4 Results and discussion
In this section, we investigate the performance of various language models across different sizes and sequence lengths. We evaluated the performance of different modalities, including discharge summaries and radiological reports, to predict the mortality of patients with mental disorders. Optimizing language models with additional patient data is anticipated to enhance the model performance. We explore various fusion mechanisms and present the results. The statistical significance of the models evaluated for each experiment is determined using the analysis of variance (ANOVA) test with α = 0.05.
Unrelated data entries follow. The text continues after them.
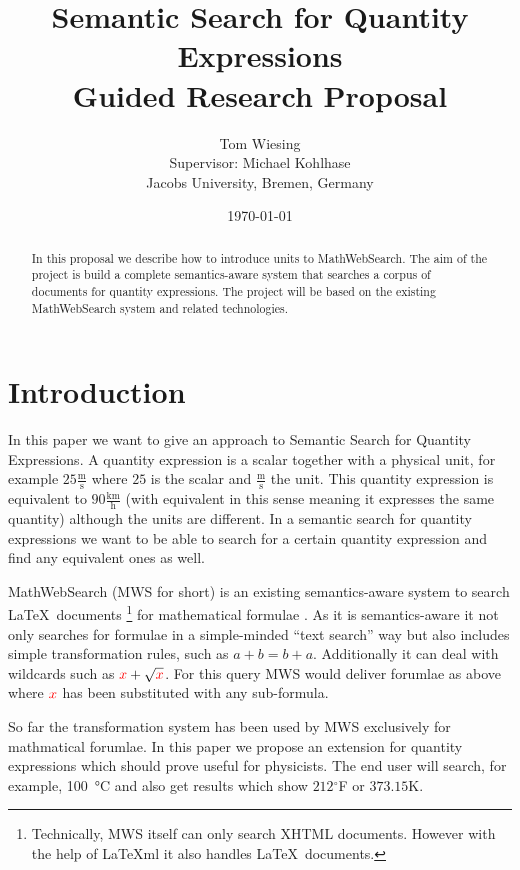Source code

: \documentclass[11pt]{article}
\title{Semantic Search for Quantity Expressions\\ \vspace{2 mm} Guided Research Proposal}
\author{Tom Wiesing\\Supervisor: Michael Kohlhase\\Jacobs University, Bremen, Germany}
\date{\today}
\begin{document}
\maketitle
{}

\begin{abstract}
  In this proposal we describe how to introduce units to MathWebSearch. The aim of the project is build a complete semantics-aware system that searches a corpus of documents for quantity expressions. The project will be based on the existing MathWebSearch system and related technologies.
\end{abstract}

\tableofcontents

\section{Introduction}

In this paper we want to give an approach to Semantic Search for Quantity Expressions. A quantity expression is a scalar together with a physical unit, for example $25 \frac{\text{m}}{\text{s}}$ where $25$ is the scalar and $\frac{\text{m}}{\text{s}}$ the unit. This quantity expression is equivalent to $90 \frac{\text{km}}{\text{h}}$ (with equivalent in this sense meaning it expresses the same quantity) although the units are different. In a semantic search for quantity expressions we want to be able to search for a certain quantity expression and find any equivalent ones as well.

MathWebSearch (MWS for short) is an existing semantics-aware system to search \LaTeX \  documents \footnote{Technically, MWS itself can only search XHTML documents. However with the help of \LaTeX{}ml \cite{Miller:latexml:base} it also handles \LaTeX \ documents. } for mathematical formulae \cite{HamKohPro:man14}. As it is semantics-aware it not only searches for formulae in a simple-minded ``text search'' way but also includes simple transformation rules, such as $a + b = b + a$. Additionally it can deal with wildcards such as $ { \color{red} x} + \sqrt{\color{red} x}$. For this query MWS would deliver forumlae as above where $ { \color{red} x} $ has been substituted with any sub-formula.

So far the transformation system has been used by MWS exclusively for mathmatical forumlae. In this paper we propose an extension for quantity expressions which should prove useful for physicists.
The end user will search, for example, \SI{100}{\degreeCelsius} and also get results which show $212$$^\circ$F or $373.15$K.
\end{document}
4.1 Performance of LLM and LM models without fine-tuning
This experiment investigates the research question RQ1 as fine-tuning is an essential step in updating the knowledge of language models, irrespective of size. This step is particularly crucial in the medical domain, enabling the model to make medically relevant decisions. This experiment establishes the baseline performance of the LLM and LM models and underscores the necessity of refining the general knowledge of these models with domain-specific data. It is apparent that the models perform poorly compared to their fine-tuned counterparts, which are discussed later in this section. Table 2 displays the best results of the LLM and LM models tested before fine-tuning. The top-performing LLM model, Asclepius, at a sequence length of 2048, achieved results of 0.5520 for F1-Score, 0.4576 for Accuracy, 0.4704 for Precision, and 0.6678 for Recall. The other LLM models showed even poorer results, some performing worse than random guesses. Gatortron-Base and Clinical-Bird, with 512 sequence lengths, registered the best LM results of 0.6670 for F1-Score, 0.5004 for Accuracy, 0.5004 for Precision, and 1.0000 for Recall. It is evident that, without critical fine-tuning, language models are unsuitable for specific domains such as medicine. Fine-tuning optimizes model performance and updates the model’s parameters, making it more knowledgeable and appropriate for the domain. This shows the significance of fine-tuning language models on specific medical datasets, such as MIMIC-IV, influencing predictive precision for ICU mortality. In subsequent experiments, we report results after the fine-tuning process.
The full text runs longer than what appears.